**Required action:** In full and word for word, give the records again.

**Saved entries:**
==*==
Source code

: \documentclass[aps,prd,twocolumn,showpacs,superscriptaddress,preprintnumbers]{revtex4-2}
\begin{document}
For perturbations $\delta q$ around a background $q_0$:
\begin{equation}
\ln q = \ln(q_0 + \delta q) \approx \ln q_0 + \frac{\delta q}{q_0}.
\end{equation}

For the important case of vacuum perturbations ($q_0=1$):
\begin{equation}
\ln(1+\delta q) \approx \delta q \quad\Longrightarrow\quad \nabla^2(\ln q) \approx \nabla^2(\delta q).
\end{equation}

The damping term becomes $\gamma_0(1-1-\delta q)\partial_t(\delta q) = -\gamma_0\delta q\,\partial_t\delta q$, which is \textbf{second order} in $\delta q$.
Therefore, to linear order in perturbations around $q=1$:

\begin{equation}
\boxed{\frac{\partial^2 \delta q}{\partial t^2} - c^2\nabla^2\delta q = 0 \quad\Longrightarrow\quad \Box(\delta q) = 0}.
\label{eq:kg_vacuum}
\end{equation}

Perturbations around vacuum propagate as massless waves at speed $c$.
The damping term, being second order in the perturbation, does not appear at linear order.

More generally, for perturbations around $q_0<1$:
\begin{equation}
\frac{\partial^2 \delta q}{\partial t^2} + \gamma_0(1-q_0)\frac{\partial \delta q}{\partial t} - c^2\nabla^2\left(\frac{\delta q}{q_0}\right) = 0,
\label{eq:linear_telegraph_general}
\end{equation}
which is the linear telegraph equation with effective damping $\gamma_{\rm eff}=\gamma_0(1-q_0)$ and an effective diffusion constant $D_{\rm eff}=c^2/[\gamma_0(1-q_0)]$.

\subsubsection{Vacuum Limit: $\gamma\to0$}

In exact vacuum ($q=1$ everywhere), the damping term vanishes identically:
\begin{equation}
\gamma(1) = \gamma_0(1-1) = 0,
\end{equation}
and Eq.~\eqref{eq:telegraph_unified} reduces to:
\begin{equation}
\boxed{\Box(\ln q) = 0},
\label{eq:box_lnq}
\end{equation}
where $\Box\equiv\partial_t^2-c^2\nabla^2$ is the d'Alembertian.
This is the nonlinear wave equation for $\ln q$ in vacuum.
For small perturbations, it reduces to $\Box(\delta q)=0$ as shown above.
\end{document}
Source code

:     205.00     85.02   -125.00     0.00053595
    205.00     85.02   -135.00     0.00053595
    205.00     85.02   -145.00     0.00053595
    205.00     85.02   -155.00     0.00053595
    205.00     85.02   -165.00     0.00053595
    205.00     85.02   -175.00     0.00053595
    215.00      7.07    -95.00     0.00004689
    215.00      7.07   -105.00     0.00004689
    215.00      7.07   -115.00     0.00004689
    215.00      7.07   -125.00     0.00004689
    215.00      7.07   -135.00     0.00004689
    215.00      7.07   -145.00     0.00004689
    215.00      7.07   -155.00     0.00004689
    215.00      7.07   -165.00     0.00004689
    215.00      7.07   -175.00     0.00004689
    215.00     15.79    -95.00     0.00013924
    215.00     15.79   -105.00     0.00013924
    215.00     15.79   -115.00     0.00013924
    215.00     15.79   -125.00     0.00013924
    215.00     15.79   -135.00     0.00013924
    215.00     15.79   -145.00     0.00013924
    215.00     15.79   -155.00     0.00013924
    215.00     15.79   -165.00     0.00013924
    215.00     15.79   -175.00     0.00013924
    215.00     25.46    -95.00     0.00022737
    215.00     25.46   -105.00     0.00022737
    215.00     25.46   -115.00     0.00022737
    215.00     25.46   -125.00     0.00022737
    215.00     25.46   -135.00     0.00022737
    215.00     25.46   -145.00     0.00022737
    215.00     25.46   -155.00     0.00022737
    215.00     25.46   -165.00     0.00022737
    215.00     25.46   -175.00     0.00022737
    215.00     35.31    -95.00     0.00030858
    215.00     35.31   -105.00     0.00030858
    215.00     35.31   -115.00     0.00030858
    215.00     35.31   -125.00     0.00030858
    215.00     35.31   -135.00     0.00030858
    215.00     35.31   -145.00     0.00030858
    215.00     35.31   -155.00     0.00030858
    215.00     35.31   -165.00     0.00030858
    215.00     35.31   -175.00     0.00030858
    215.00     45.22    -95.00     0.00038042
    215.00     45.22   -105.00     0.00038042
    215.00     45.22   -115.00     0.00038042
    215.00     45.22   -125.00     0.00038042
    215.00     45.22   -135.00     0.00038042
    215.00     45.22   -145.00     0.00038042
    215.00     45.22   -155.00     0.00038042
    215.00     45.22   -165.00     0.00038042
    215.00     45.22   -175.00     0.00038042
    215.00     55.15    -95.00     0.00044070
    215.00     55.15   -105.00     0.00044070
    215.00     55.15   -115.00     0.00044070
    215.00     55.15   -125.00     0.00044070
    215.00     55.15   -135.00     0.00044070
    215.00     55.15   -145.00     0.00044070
==*==
**Solution to this exercise:**
Source code

: \documentclass[aps,prd,twocolumn,showpacs,superscriptaddress,preprintnumbers]{revtex4-2}
\begin{document}
For perturbations $\delta q$ around a background $q_0$:
\begin{equation}
\ln q = \ln(q_0 + \delta q) \approx \ln q_0 + \frac{\delta q}{q_0}.
\end{equation}

For the important case of vacuum perturbations ($q_0=1$):
\begin{equation}
\ln(1+\delta q) \approx \delta q \quad\Longrightarrow\quad \nabla^2(\ln q) \approx \nabla^2(\delta q).
\end{equation}

The damping term becomes $\gamma_0(1-1-\delta q)\partial_t(\delta q) = -\gamma_0\delta q\,\partial_t\delta q$, which is \textbf{second order} in $\delta q$.
Therefore, to linear order in perturbations around $q=1$:

\begin{equation}
\boxed{\frac{\partial^2 \delta q}{\partial t^2} - c^2\nabla^2\delta q = 0 \quad\Longrightarrow\quad \Box(\delta q) = 0}.
\label{eq:kg_vacuum}
\end{equation}

Perturbations around vacuum propagate as massless waves at speed $c$.
The damping term, being second order in the perturbation, does not appear at linear order.

More generally, for perturbations around $q_0<1$:
\begin{equation}
\frac{\partial^2 \delta q}{\partial t^2} + \gamma_0(1-q_0)\frac{\partial \delta q}{\partial t} - c^2\nabla^2\left(\frac{\delta q}{q_0}\right) = 0,
\label{eq:linear_telegraph_general}
\end{equation}
which is the linear telegraph equation with effective damping $\gamma_{\rm eff}=\gamma_0(1-q_0)$ and an effective diffusion constant $D_{\rm eff}=c^2/[\gamma_0(1-q_0)]$.

\subsubsection{Vacuum Limit: $\gamma\to0$}

In exact vacuum ($q=1$ everywhere), the damping term vanishes identically:
\begin{equation}
\gamma(1) = \gamma_0(1-1) = 0,
\end{equation}
and Eq.~\eqref{eq:telegraph_unified} reduces to:
\begin{equation}
\boxed{\Box(\ln q) = 0},
\label{eq:box_lnq}
\end{equation}
where $\Box\equiv\partial_t^2-c^2\nabla^2$ is the d'Alembertian.
This is the nonlinear wave equation for $\ln q$ in vacuum.
For small perturbations, it reduces to $\Box(\delta q)=0$ as shown above.
\end{document}
Source code

:     205.00     85.02   -125.00     0.00053595
    205.00     85.02   -135.00     0.00053595
    205.00     85.02   -145.00     0.00053595
    205.00     85.02   -155.00     0.00053595
    205.00     85.02   -165.00     0.00053595
    205.00     85.02   -175.00     0.00053595
    215.00      7.07    -95.00     0.00004689
    215.00      7.07   -105.00     0.00004689
    215.00      7.07   -115.00     0.00004689
    215.00      7.07   -125.00     0.00004689
    215.00      7.07   -135.00     0.00004689
    215.00      7.07   -145.00     0.00004689
    215.00      7.07   -155.00     0.00004689
    215.00      7.07   -165.00     0.00004689
    215.00      7.07   -175.00     0.00004689
    215.00     15.79    -95.00     0.00013924
    215.00     15.79   -105.00     0.00013924
    215.00     15.79   -115.00     0.00013924
    215.00     15.79   -125.00     0.00013924
    215.00     15.79   -135.00     0.00013924
    215.00     15.79   -145.00     0.00013924
    215.00     15.79   -155.00     0.00013924
    215.00     15.79   -165.00     0.00013924
    215.00     15.79   -175.00     0.00013924
    215.00     25.46    -95.00     0.00022737
    215.00     25.46   -105.00     0.00022737
    215.00     25.46   -115.00     0.00022737
    215.00     25.46   -125.00     0.00022737
    215.00     25.46   -135.00     0.00022737
    215.00     25.46   -145.00     0.00022737
    215.00     25.46   -155.00     0.00022737
    215.00     25.46   -165.00     0.00022737
    215.00     25.46   -175.00     0.00022737
    215.00     35.31    -95.00     0.00030858
    215.00     35.31   -105.00     0.00030858
    215.00     35.31   -115.00     0.00030858
    215.00     35.31   -125.00     0.00030858
    215.00     35.31   -135.00     0.00030858
    215.00     35.31   -145.00     0.00030858
    215.00     35.31   -155.00     0.00030858
    215.00     35.31   -165.00     0.00030858
    215.00     35.31   -175.00     0.00030858
    215.00     45.22    -95.00     0.00038042
    215.00     45.22   -105.00     0.00038042
    215.00     45.22   -115.00     0.00038042
    215.00     45.22   -125.00     0.00038042
    215.00     45.22   -135.00     0.00038042
    215.00     45.22   -145.00     0.00038042
    215.00     45.22   -155.00     0.00038042
    215.00     45.22   -165.00     0.00038042
    215.00     45.22   -175.00     0.00038042
    215.00     55.15    -95.00     0.00044070
    215.00     55.15   -105.00     0.00044070
    215.00     55.15   -115.00     0.00044070
    215.00     55.15   -125.00     0.00044070
    215.00     55.15   -135.00     0.00044070
    215.00     55.15   -145.00     0.00044070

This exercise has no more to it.